🎬 Animation Recommendation System

Train dataset : https://www.kaggle.com/datasets/hernan4444/anime-recommendation-database-2020

Test dataset : https://www.kaggle.com/datasets/CooperUnion/anime-recommendations-database/data

📊 Data Inspection

Both anime.csv and rating_complete.csv datasets are clean, consistent, and well-structured.
There are no missing or unrated values, and the data distribution reflects typical user behavior —
a strong preference for popular titles and high average ratings.

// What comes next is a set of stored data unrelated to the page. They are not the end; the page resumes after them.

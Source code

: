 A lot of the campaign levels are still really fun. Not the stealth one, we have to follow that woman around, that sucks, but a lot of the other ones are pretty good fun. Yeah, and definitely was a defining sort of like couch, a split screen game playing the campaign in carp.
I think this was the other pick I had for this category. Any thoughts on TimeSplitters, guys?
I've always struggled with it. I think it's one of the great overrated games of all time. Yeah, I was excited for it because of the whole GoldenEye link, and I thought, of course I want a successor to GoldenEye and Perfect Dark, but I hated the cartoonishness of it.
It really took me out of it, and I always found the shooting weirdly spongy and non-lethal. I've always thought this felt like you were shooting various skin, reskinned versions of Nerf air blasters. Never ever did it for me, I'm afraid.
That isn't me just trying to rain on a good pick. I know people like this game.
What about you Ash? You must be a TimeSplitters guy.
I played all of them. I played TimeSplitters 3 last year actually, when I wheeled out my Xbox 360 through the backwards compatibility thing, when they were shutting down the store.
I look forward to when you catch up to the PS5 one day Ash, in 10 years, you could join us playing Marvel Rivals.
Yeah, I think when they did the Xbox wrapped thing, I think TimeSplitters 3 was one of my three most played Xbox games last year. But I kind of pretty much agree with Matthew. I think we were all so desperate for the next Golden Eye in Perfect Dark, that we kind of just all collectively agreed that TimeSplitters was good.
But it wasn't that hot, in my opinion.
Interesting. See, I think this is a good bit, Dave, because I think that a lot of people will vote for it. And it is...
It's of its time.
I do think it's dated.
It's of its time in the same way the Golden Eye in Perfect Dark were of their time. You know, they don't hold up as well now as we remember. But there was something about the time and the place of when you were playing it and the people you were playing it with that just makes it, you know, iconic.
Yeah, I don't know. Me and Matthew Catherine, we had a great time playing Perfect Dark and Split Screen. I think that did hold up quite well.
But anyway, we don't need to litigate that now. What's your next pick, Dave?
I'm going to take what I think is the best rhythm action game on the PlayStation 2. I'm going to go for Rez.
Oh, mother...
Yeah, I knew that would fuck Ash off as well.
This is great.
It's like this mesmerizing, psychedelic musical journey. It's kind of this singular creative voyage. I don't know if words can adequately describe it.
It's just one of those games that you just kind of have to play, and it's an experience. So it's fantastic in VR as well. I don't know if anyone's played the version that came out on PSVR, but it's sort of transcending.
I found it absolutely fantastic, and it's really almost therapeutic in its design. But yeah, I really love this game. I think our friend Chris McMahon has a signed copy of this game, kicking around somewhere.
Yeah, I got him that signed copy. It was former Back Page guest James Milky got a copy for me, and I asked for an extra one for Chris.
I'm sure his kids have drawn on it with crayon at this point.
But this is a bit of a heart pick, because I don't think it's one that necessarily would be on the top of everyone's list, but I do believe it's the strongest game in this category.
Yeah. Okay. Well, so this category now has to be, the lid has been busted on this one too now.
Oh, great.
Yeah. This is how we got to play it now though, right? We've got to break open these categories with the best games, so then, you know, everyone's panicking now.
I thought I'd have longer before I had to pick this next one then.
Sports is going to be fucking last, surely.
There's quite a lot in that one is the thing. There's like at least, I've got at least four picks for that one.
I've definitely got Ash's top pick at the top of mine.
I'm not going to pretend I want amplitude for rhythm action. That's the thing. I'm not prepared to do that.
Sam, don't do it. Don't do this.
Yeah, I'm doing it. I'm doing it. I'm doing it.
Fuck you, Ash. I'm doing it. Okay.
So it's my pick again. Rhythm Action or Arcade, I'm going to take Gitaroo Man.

These characteristics make the dataset well-suited for developing a hybrid recommendation system
that combines Collaborative Filtering (CF) with Content-Based (CB) embeddings.

🧼 Preprocessing Pipeline

1️⃣ Load & Clean Raw Metadata

What it does

Reads anime.csv and normalizes the identifier MAL_ID to int.
Fills missing values:
- Text/multi-valued fields → "" (empty string, so TF-IDF won’t crash)
- Categorical fields (Type, Source, Rating, Premiered, Duration) → "Unknown"
Ensures all downstream transformers receive valid inputs.

Why it matters

Vectorizers/encoders don’t accept NaN.
Consistent typing on IDs prevents silent mismatches in later joins.

Pitfalls & mitigations

Ambiguous categories: using "Unknown" groups all missing categories together — fine for modeling, but call it out in limitations.
Unicode & punctuation: TF-IDF tokenization later uses a strict pattern; commas/spaces separate tokens.

Quick checks

meta_df.isna().sum()
meta_df['MAL_ID'].dtype

2️⃣ Encode Categorical Features

What it does

Applies LabelEncoder to: Type, Source, Rating, Premiered, Duration.
Stores each fitted encoder in label_encoders for reproducibility/inference.

Why it matters

Tree models and similarity pipelines consume numeric inputs.
Persisted encoders allow consistent mapping when new/held-out items arrive.

Pitfalls & mitigations

Unseen categories at inference: LabelEncoder will error if a new label appears.
- Option 1️⃣: Pre-map unknowns to a reserved index.
- Option 2️⃣: Refit encoders on union of train + incoming batch (document this policy).

Quick checks

meta_df.filter(like='_encoded').nunique()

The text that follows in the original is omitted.